_WHAT YOU SHOULD DO_
Begin at the top of the records below and return each line exactly through the line with "[MIT](https://choosealicense.com/licenses/mit/)". Skip pictures.

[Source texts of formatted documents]
[Start of section]
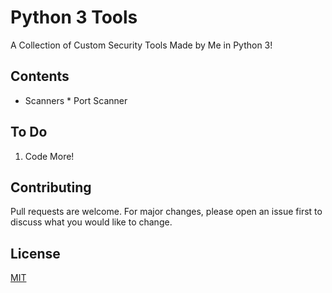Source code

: # Python 3 Tools #

A Collection of Custom Security Tools Made by Me in Python 3!

## Contents ##
* Scanners
              * Port Scanner

## To Do ## 

1. Code More!

## Contributing ## 

Pull requests are welcome. For major changes, please open an issue first to discuss what you would like to change.

## License ## 

[MIT](https://choosealicense.com/licenses/mit/)
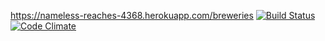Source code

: https://nameless-reaches-4368.herokuapp.com/breweries
[![Build Status](https://travis-ci.org/mluukkai/ratebeer-public.png)](https://travis-ci.org/ahjyrkia/breweries)
[![Code Climate](https://codeclimate.com/github/mluukkai/ratebeer-public.png)](https://codeclimate.com/github/ahjyrkia/breweries)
[End of section]
_EXPECTED OUTPUT_
Source code

: # Python 3 Tools #

A Collection of Custom Security Tools Made by Me in Python 3!

## Contents ##
* Scanners
              * Port Scanner

## To Do ## 

1. Code More!

## Contributing ## 

Pull requests are welcome. For major changes, please open an issue first to discuss what you would like to change.

## License ## 

[MIT](https://choosealicense.com/licenses/mit/)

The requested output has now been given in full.